# Mullholland Hwy Century..ouch



## endo verendo (Nov 22, 2005)

What a spectacular century yesterday. 106 miles and 8000+ feet of climbing, great support and only $30! It was put on by the fine folks of the Different Spokes bike club and they did a class act job from route marking to food and rest stops. It started in Calabassas and the warm up looped us on Mullholland, Old Topanga, Topanga, through Malibu on PCH and up Malibu Cyn. back to the start for rest stop one. Phew!

From there it was West on Mullholland, up the famous Rock Store climb and out to Decker where we threw ourselves down the incredibly twisty 20% grades on fresh asphalt to Westlake. Then it was past Lake Sherwood and over to Wendy Dr. for lunch. I was already smarting at that point and some people were considering following the metric century loop from there.

But I kept on going with the fast group I hooked up with and we flew down Portrero all the way through the Ventura farmlands to the coast. We pacelined all the way to PCH and down the coast to a rest stop at the bottom of Mullholland Hwy. This was at mile 80 and with sore legs I was looking straight up at a 2500' climb.
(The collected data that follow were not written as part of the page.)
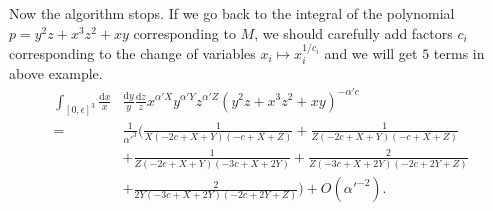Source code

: \documentclass[12pt]{article}
\theoremstyle{definition}
\newtheorem{defi}[para]{Definition}
\theoremstyle{plain}
\newcommand{\dif}{\mathrm{d}} %
\begin{document}
Now the algorithm stops. If we go back to the integral of the polynomial $p=y^2z+x^3z^2+xy$
corresponding to $M$, we should carefully add factors $c_i$
corresponding to the change of variables $x_i\mapsto x_i^{1/c_i}$ and we will get $5$ terms 
in above example.
\begin{align*}
	\int_{[0,\epsilon]^3}\frac{\dif x}{x}&\frac{\dif y}{y}\frac{\dif z}{z}
	x^{\alpha' X}y^{\alpha' Y}z^{\alpha' Z}(y^2z+x^3z^2+xy)^{-\alpha' c}\\
	=\,&\frac{1}{{\alpha'}^3}\biggl(
	\frac{1}{X (-2 c+X+Y) (-c+X+Z)}+\frac{1}{Z (-2 c+X+Y) (-c+X+Z)}\\
	&+\frac{1}{Z (-2 c+X+Y) (-3 c+X+2 Y)}+
	\frac{2}{Z (-3 c+X+2 Y) (-2 c+2 Y+Z)}\\
	&+\frac{2}{2 Y (-3 c+X+2 Y) (-2 c+2 Y+Z)}
	\biggr) +O({\alpha'}^{-2}).
\end{align*}




 
\end{document}
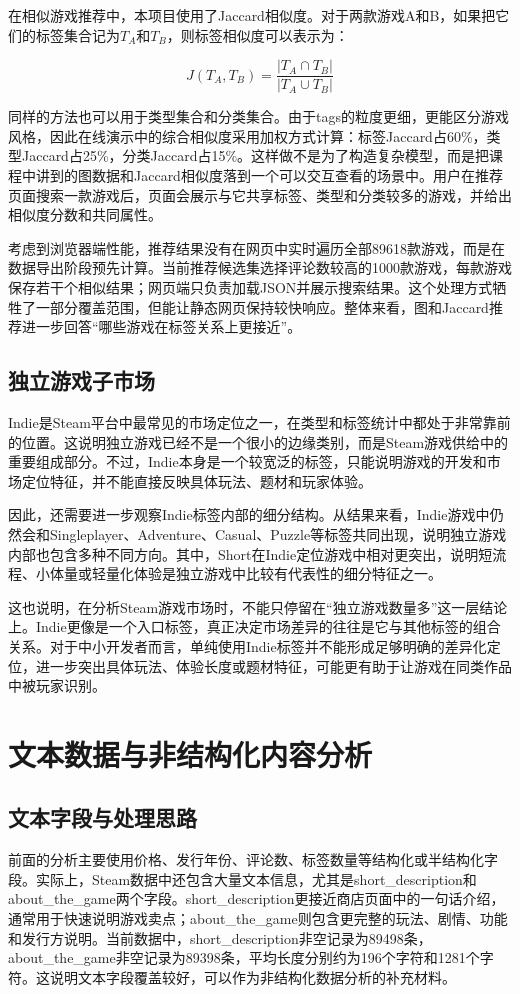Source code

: \documentclass[UTF8,a4paper,12pt,fontset=fandol]{ctexart}
\begin{document}
在相似游戏推荐中，本项目使用了Jaccard相似度。对于两款游戏A和B，如果把它们的标签集合记为$T_A$和$T_B$，则标签相似度可以表示为：

\[
J(T_A,T_B)=\frac{|T_A \cap T_B|}{|T_A \cup T_B|}
\]

同样的方法也可以用于类型集合和分类集合。由于tags的粒度更细，更能区分游戏风格，因此在线演示中的综合相似度采用加权方式计算：标签Jaccard占60\%，类型Jaccard占25\%，分类Jaccard占15\%。这样做不是为了构造复杂模型，而是把课程中讲到的图数据和Jaccard相似度落到一个可以交互查看的场景中。用户在推荐页面搜索一款游戏后，页面会展示与它共享标签、类型和分类较多的游戏，并给出相似度分数和共同属性。

考虑到浏览器端性能，推荐结果没有在网页中实时遍历全部89618款游戏，而是在数据导出阶段预先计算。当前推荐候选集选择评论数较高的1000款游戏，每款游戏保存若干个相似结果；网页端只负责加载JSON并展示搜索结果。这个处理方式牺牲了一部分覆盖范围，但能让静态网页保持较快响应。整体来看，图和Jaccard推荐进一步回答“哪些游戏在标签关系上更接近”。

\subsection{独立游戏子市场}
Indie是Steam平台中最常见的市场定位之一，在类型和标签统计中都处于非常靠前的位置。这说明独立游戏已经不是一个很小的边缘类别，而是Steam游戏供给中的重要组成部分。不过，Indie本身是一个较宽泛的标签，只能说明游戏的开发和市场定位特征，并不能直接反映具体玩法、题材和玩家体验。

因此，还需要进一步观察Indie标签内部的细分结构。从结果来看，Indie游戏中仍然会和Singleplayer、Adventure、Casual、Puzzle等标签共同出现，说明独立游戏内部也包含多种不同方向。其中，Short在Indie定位游戏中相对更突出，说明短流程、小体量或轻量化体验是独立游戏中比较有代表性的细分特征之一。

这也说明，在分析Steam游戏市场时，不能只停留在“独立游戏数量多”这一层结论上。Indie更像是一个入口标签，真正决定市场差异的往往是它与其他标签的组合关系。对于中小开发者而言，单纯使用Indie标签并不能形成足够明确的差异化定位，进一步突出具体玩法、体验长度或题材特征，可能更有助于让游戏在同类作品中被玩家识别。

\section{文本数据与非结构化内容分析}

\subsection{文本字段与处理思路}
前面的分析主要使用价格、发行年份、评论数、标签数量等结构化或半结构化字段。实际上，Steam数据中还包含大量文本信息，尤其是short\_description和about\_the\_game两个字段。short\_description更接近商店页面中的一句话介绍，通常用于快速说明游戏卖点；about\_the\_game则包含更完整的玩法、剧情、功能和发行方说明。当前数据中，short\_description非空记录为89498条，about\_the\_game非空记录为89398条，平均长度分别约为196个字符和1281个字符。这说明文本字段覆盖较好，可以作为非结构化数据分析的补充材料。
\end{document}
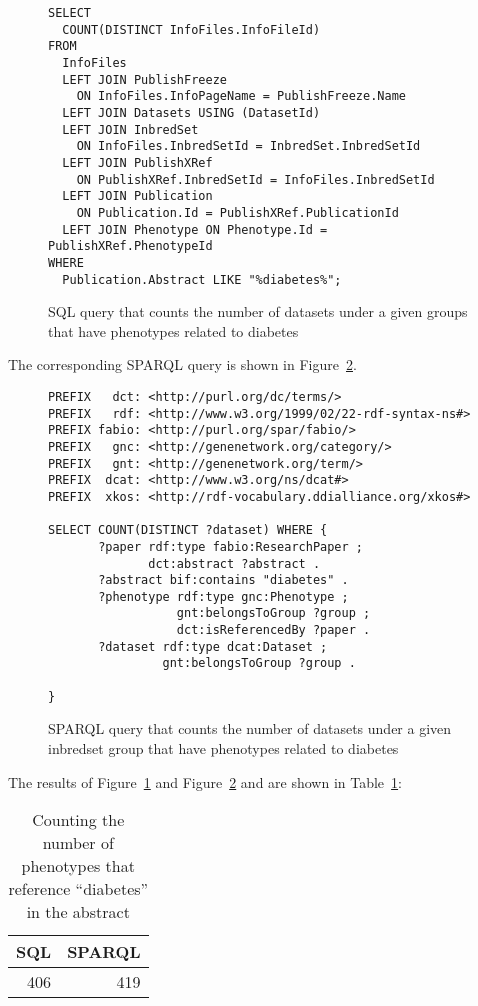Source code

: \begin{figure}[H]
\centering
\begin{verbatim}
SELECT 
  COUNT(DISTINCT InfoFiles.InfoFileId) 
FROM 
  InfoFiles 
  LEFT JOIN PublishFreeze
    ON InfoFiles.InfoPageName = PublishFreeze.Name 
  LEFT JOIN Datasets USING (DatasetId)
  LEFT JOIN InbredSet
    ON InfoFiles.InbredSetId = InbredSet.InbredSetId 
  LEFT JOIN PublishXRef
    ON PublishXRef.InbredSetId = InfoFiles.InbredSetId 
  LEFT JOIN Publication
    ON Publication.Id = PublishXRef.PublicationId 
  LEFT JOIN Phenotype ON Phenotype.Id = PublishXRef.PhenotypeId 
WHERE 
  Publication.Abstract LIKE "%diabetes%";
\end{verbatim}
\caption{SQL query that counts the number of datasets under a given groups that have phenotypes related to diabetes}\label{sql:datasets-phenotypes-diabetes}
\end{figure}

The corresponding SPARQL query is shown in Figure~\ref{sparql:datasets-phenotypes-diabetes}.

\begin{figure}[H]
\centering
\begin{verbatim}
PREFIX   dct: <http://purl.org/dc/terms/>
PREFIX   rdf: <http://www.w3.org/1999/02/22-rdf-syntax-ns#>
PREFIX fabio: <http://purl.org/spar/fabio/>
PREFIX   gnc: <http://genenetwork.org/category/>
PREFIX   gnt: <http://genenetwork.org/term/>
PREFIX  dcat: <http://www.w3.org/ns/dcat#>
PREFIX  xkos: <http://rdf-vocabulary.ddialliance.org/xkos#>

SELECT COUNT(DISTINCT ?dataset) WHERE {
       ?paper rdf:type fabio:ResearchPaper ;
              dct:abstract ?abstract .
       ?abstract bif:contains "diabetes" .
       ?phenotype rdf:type gnc:Phenotype ;
                  gnt:belongsToGroup ?group ;
                  dct:isReferencedBy ?paper .
       ?dataset rdf:type dcat:Dataset ;
                gnt:belongsToGroup ?group .
                  
}
\end{verbatim}
\caption{SPARQL query that counts the number of datasets under a given inbredset group that have phenotypes related to diabetes}\label{sparql:datasets-phenotypes-diabetes}
\end{figure}

The results of Figure~\ref{sql:datasets-phenotypes-diabetes} and Figure~\ref{sparql:datasets-phenotypes-diabetes} and are shown in Table~\ref{table:datasets-phenotypes-diabetes}:

\begin{table}[H]
\begin{tabular}{rr}
SQL & SPARQL \\[0pt]
\toprule
406 & 419\\[0pt]
\end{tabular}
\caption{Counting the number of phenotypes that reference ``diabetes'' in the abstract}\label{table:datasets-phenotypes-diabetes}
\end{table}


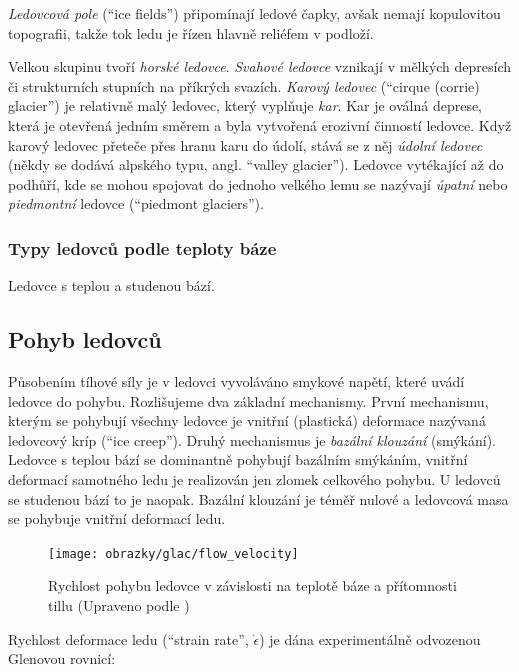\emph{Ledovcová pole} (\enquote{ice fields}) připomínají ledové čapky, avšak nemají kopulovitou topografii, takže tok ledu je řízen hlavně reliéfem v podloží.

Velkou skupinu tvoří \emph{horské ledovce}. \emph{Svahové ledovce} vznikají v mělkých depresích či strukturních stupních na příkrých svazích. \emph{Karový ledovec} (\enquote{cirque (corrie) glacier}) je relativně malý ledovec, který vyplňuje \emph{kar}. Kar je oválná deprese, která je otevřená jedním směrem a byla vytvořená erozivní činností ledovce. Když karový ledovec přeteče přes hranu karu do údolí, stává se z něj \emph{údolní ledovec} (někdy se dodává alpského typu, angl. \enquote{valley glacier}). Ledovce vytékající až do podhůří, kde se mohou spojovat do jednoho velkého lemu se nazývají \emph{úpatní} nebo \emph{piedmontní} ledovce (\enquote{piedmont glaciers}).

\subsubsection{Typy ledovců podle teploty báze}
Ledovce s teplou a studenou bází.

\subsection{Pohyb ledovců}
Působením tíhové síly je v ledovci vyvoláváno smykové napětí, které uvádí ledovce do pohybu. Rozlišujeme dva základní mechanismy. První mechanismu, kterým se pohybují všechny ledovce je vnitřní (plastická) deformace nazývaná ledovcový kríp (\enquote{ice creep}). Druhý mechanismus je \emph{bazální klouzání} (smýkání). Ledovce s teplou bází se dominantně pohybují bazálním smýkáním, vnitřní deformací samotného ledu je realizován jen zlomek celkového pohybu. U ledovců se studenou bází to je naopak. Bazální klouzání je téměř nulové a ledovcová masa se pohybuje vnitřní deformací ledu. 

\begin{figure}
	\centering
	\texttt{[image: obrazky/glac/flow\_velocity]}
	\caption{Rychlost pohybu ledovce v závislosti na teplotě báze a přítomnosti tillu (Upraveno podle \textcite{biermanKeyConceptsGeomorphology2014})}
	\label{fig:flowvelocity}
\end{figure}




Rychlost deformace ledu (\enquote{strain rate}, $\dot{\epsilon}$) je dána experimentálně odvozenou Glenovou rovnicí:

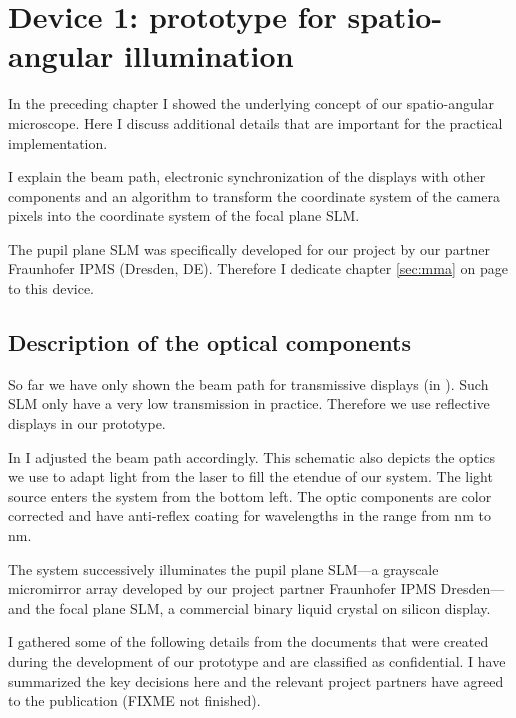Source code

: 
\chapter{Device 1: prototype for spatio-angular illumination}
\label{sec:dev1}
\begin{summary}
  In the preceding chapter I showed the underlying concept of our        
  spatio-angular microscope. Here I discuss additional details that
  are important for the practical implementation.

  I explain the beam path, electronic synchronization of the displays
  with other components and an algorithm to transform the coordinate
  system of the camera pixels into the coordinate system of the focal
  plane SLM.
  
  The pupil plane SLM was specifically developed for our project by    
  our partner Fraunhofer IPMS (Dresden, DE). Therefore I dedicate
  chapter \ref{sec:mma} on page \pageref{sec:mma} to this device.
\end{summary}
\section{Description of the optical components}
So far we have only shown the beam path for transmissive displays (in
). Such SLM only have a very low transmission
in practice. Therefore we use reflective displays in our prototype.

In  I adjusted the beam path accordingly. This
schematic also depicts the optics we use to adapt light from the laser
to fill the etendue of our system. The light source enters the system
from the bottom left. The optic components are color corrected and
have anti-reflex coating for wavelengths in the range from
\unit[400]{nm} to \unit[700]{nm}.

The system successively illuminates the pupil plane SLM---a grayscale
micromirror array developed by our project partner Fraunhofer IPMS
Dresden---and the focal plane SLM, a commercial binary liquid crystal
on silicon display.
 
I gathered some of the following details from the documents that were
created during the development of our prototype and are classified as
confidential. I have summarized the key decisions here and the
relevant project partners have agreed to the publication (FIXME not
finished).


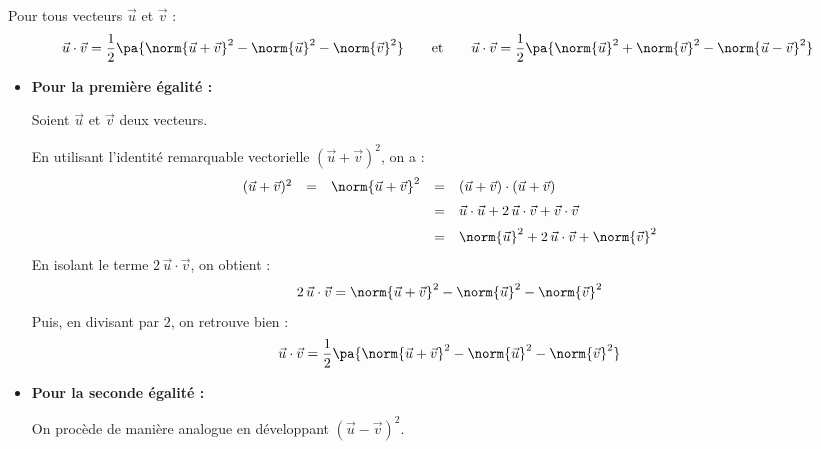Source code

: \begin{prop}
	Pour tous vecteurs $\vec{u}$ et $\vec{v}$ :
	\[
		\vec{u}\cdot\vec{v} = \dfrac{1}{2}\pa{\norm{\vec{u} + \vec{v}}^2 - \norm{\vec{u}}^2 - \norm{\vec{v}}^2}
		\qquad\text{et}\qquad
		\vec{u}\cdot\vec{v} = \dfrac{1}{2}\pa{\norm{\vec{u}}^2 + \norm{\vec{v}}^2 - \norm{\vec{u} - \vec{v}}^2}
	\]

\end{prop}
\begin{demo}
	\nline
	\begin{itemize}
		\item \textbf{Pour la première égalité :}

		      Soient $\vec{u}$ et $\vec{v}$ deux vecteurs.

		      En utilisant l'identité remarquable vectorielle $(\vec{u} + \vec{v})^2$, on a :
		      \[
			      \begin{array}{rcccl}
				      (\vec{u} + \vec{v})^2 & = & \norm{\vec{u} + \vec{v}}^2 & = & (\vec{u} + \vec{v}) \cdot (\vec{u} + \vec{v})                          \\[2mm]
				                            &   &                            & = & \vec{u} \cdot \vec{u} + 2\,\vec{u}\cdot\vec{v} + \vec{v} \cdot \vec{v} \\[2mm]
				                            &   &                            & = & \norm{\vec{u}}^2 + 2\,\vec{u}\cdot\vec{v} + \norm{\vec{v}}^2
			      \end{array}
		      \]
		      En isolant le terme $2\,\vec{u}\cdot\vec{v}$, on obtient :
		      \[
			      2\,\vec{u}\cdot\vec{v} = \norm{\vec{u} + \vec{v}}^2 - \norm{\vec{u}}^2 - \norm{\vec{v}}^2
		      \]
		      Puis, en divisant par $2$, on retrouve bien :
		      \[
			      \vec{u}\cdot\vec{v} = \dfrac{1}{2}\pa{\norm{\vec{u} + \vec{v}}^2 - \norm{\vec{u}}^2 - \norm{\vec{v}}^2}
		      \]

		\item \textbf{Pour la seconde égalité :}

		      On procède de manière analogue en développant $(\vec{u} - \vec{v})^2$.
	\end{itemize}
\end{demo}

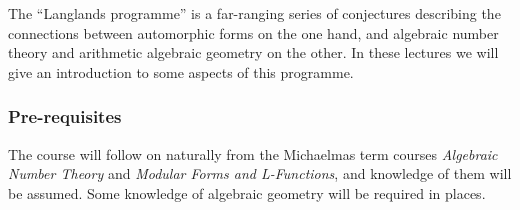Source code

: \documentclass[a4paper]{article}
\begin{document}
\maketitle
{\small
\setlength{\parindent}{0em}
\setlength{\parskip}{1em}
The ``Langlands programme'' is a far-ranging series of conjectures describing the connections between automorphic forms on the one hand, and algebraic number theory and arithmetic algebraic geometry on the other. In these lectures we will give an introduction to some aspects of this programme.

\subsubsection*{Pre-requisites}
The course will follow on naturally from the Michaelmas term courses \emph{Algebraic Number Theory} and \emph{Modular Forms and L-Functions}, and knowledge of them will be assumed. Some knowledge of algebraic geometry will be required in places.
}
\tableofcontents

\printindex
\end{document}

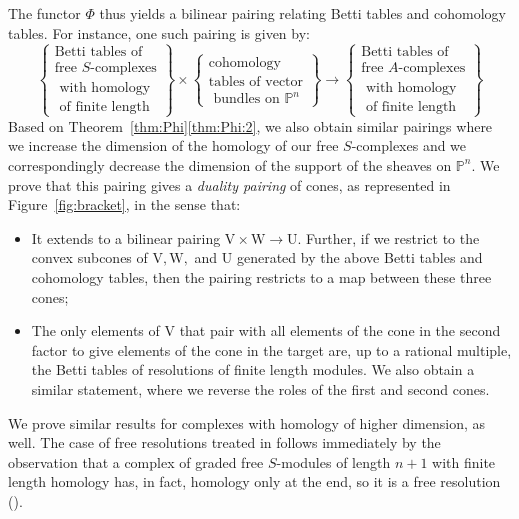 \documentclass[12pt]{amsart}
\theoremstyle{definition}
\theoremstyle{remark}
\newcommand{\PP}{\mathbb{P}}
\newcommand{\UU}{\mathrm{U}}
\newcommand{\VV}{\mathrm{V}}
\newcommand{\WW}{\mathrm{W}}
\begin{document}
The functor $\Phi$ thus yields a bilinear pairing relating Betti tables and cohomology tables.  For instance, one such pairing is given by:
\begin{equation*}%
\label{eqn:**}
%
\left\{\begin{matrix}
\text{Betti tables of} \\ \text{free $S$-complexes}\\
\text{ with homology}\\ \text{ of finite length}
\end{matrix}\right\}
%
\times 
%
\left\{\begin{matrix}
\text{cohomology }\\
\text{tables of vector}\\
\text{ bundles on } \PP^n
\end{matrix}\right\}
%
\longrightarrow
\left\{\begin{matrix}
\text{Betti tables of} \\ \text{free $A$-complexes}\\
\text{ with homology}\\ \text{ of finite length}
\end{matrix}\right\}
\end{equation*}
Based on Theorem~\ref{thm:Phi}\eqref{thm:Phi:2}, we also obtain similar pairings where we increase the dimension of the homology of our free $S$-complexes and we correspondingly decrease the dimension of the support of the sheaves on $\mathbb P^n$.  We prove that this pairing gives a  \emph{duality pairing} of cones, as represented in Figure~\ref{fig:bracket},
in the sense that: 
\begin{itemize}
\item It extends to a bilinear pairing $\VV\times \WW\to \UU$.  Further, if we restrict to the convex subcones of $\VV, \WW,$ and $\UU$ generated by the above Betti tables and cohomology tables, then the pairing restricts to a map between these three cones;
\item The only elements of $\VV$ that pair with all elements of the cone in the second factor
 to give elements of the cone in the target are, up to a rational multiple, the Betti tables of  resolutions of finite length modules.  We also obtain a similar statement, where we reverse the roles of 
 the first and second cones.
\end{itemize} 
 We prove similar results for complexes with homology of higher dimension, as well. The case of free resolutions treated in \cite{eis-schrey1} follows immediately by the observation that a  complex of graded free $S$-modules of length $n+1$ with finite length homology has, in fact, homology only at the end, so it is a free resolution (\cite{}).
\end{document}
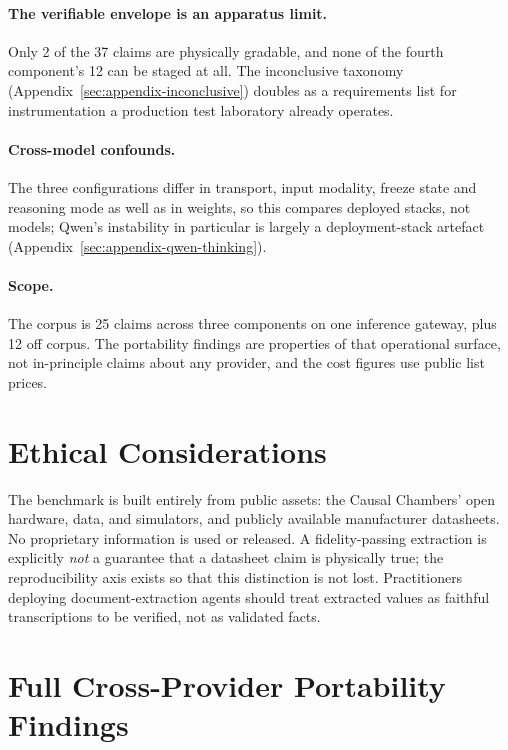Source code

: \documentclass[11pt]{article}
\begin{document}
\paragraph{The verifiable envelope is an apparatus limit.}
Only 2 of the 37 claims are physically gradable, and none of the fourth
component's 12 can be staged at all. The inconclusive taxonomy
(Appendix~\ref{sec:appendix-inconclusive}) doubles as a requirements
list for instrumentation a production test laboratory already operates.

\paragraph{Cross-model confounds.}
The three configurations differ in transport, input modality, freeze
state and reasoning mode as well as in weights, so this compares
deployed stacks, not models; Qwen's instability in particular is largely
a deployment-stack artefact (Appendix~\ref{sec:appendix-qwen-thinking}).

\paragraph{Scope.}
The corpus is 25 claims across three components on one inference
gateway, plus 12 off corpus. The portability findings are properties of that
operational surface, not in-principle claims about any provider, and the
cost figures use public list prices.

\section*{Ethical Considerations}
The benchmark is built entirely from public assets: the Causal Chambers'
open hardware, data, and simulators, and publicly available manufacturer
datasheets. No proprietary information is used or released. A
fidelity-passing extraction is explicitly \emph{not} a guarantee that a
datasheet claim is physically true; the reproducibility axis exists so
that this distinction is not lost. Practitioners deploying
document-extraction agents should treat extracted values as faithful
transcriptions to be verified, not as validated facts.



\appendix

\section{Full Cross-Provider Portability Findings}
\label{sec:appendix-portability}
\end{document}
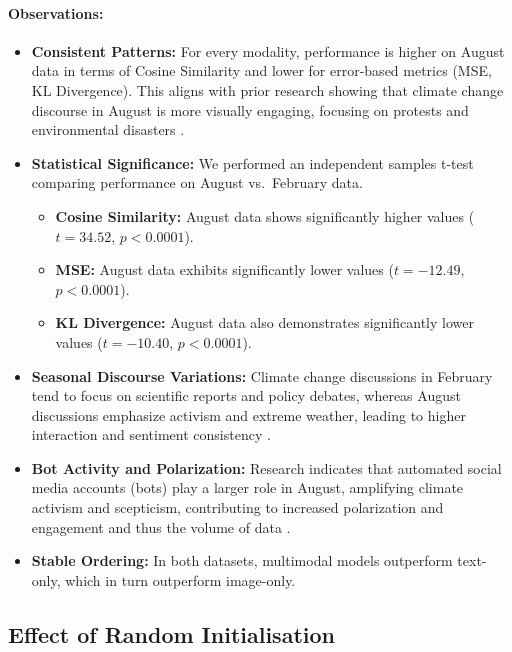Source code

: \paragraph{Observations:}
\begin{itemize}
    \item \textbf{Consistent Patterns:} For every modality, performance is higher on August data in terms of Cosine Similarity and lower for error-based metrics (MSE, KL Divergence). This aligns with prior research showing that climate change discourse in August is more visually engaging, focusing on protests and environmental disasters \cite{mooseder_social_2023}.
    \item \textbf{Statistical Significance:} We performed an independent samples t-test comparing performance on August vs.\ February data. 
    \begin{itemize}
    \item \textbf{Cosine Similarity:} August data shows significantly higher values ($t = 34.52$, $p < 0.0001$).
    \item \textbf{MSE:} August data exhibits significantly lower values ($t = -12.49$, $p < 0.0001$).
    \item \textbf{KL Divergence:} August data also demonstrates significantly lower values ($t = -10.40$, $p < 0.0001$).
    \end{itemize}
    \item \textbf{Seasonal Discourse Variations:} Climate change discussions in February tend to focus on scientific reports and policy debates, whereas August discussions emphasize activism and extreme weather, leading to higher interaction and sentiment consistency \cite{mooseder_social_2023}.
    \item \textbf{Bot Activity and Polarization:} Research indicates that automated social media accounts (bots) play a larger role in August, amplifying climate activism and scepticism, contributing to increased polarization and engagement and thus the volume of data \cite{mooseder_social_2023}.
    \item \textbf{Stable Ordering:} In both datasets, multimodal models outperform text-only, which in turn outperform image-only.
\end{itemize}



\subsection{Effect of Random Initialisation}
\label{subsec:results_seeds}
It hurt, but it was a good hurt and my iPod eased the sting by cranking out some perfect tunes (only in my right ear so I can hear traffic). The reward was miles of fast downhill and a mellow route back to the finish.

I can't wait to do it again next year... I highly recommend it. :thumbsup:


----------



## -CM- (Jan 6, 2006)

I'm glad to hear you like the course. 

For even more of a challenge, try skipping the Topanga/PCH/Mailibu Cyn loop by turning in Topaga and going up Fernwood to Schuren, then down Piuma. This portion is incredibly scenic and challenging. This is the unofficial Super Hilly version, and it sure makes the last big climb up Mulholland Hwy a real test of your endurance.


----------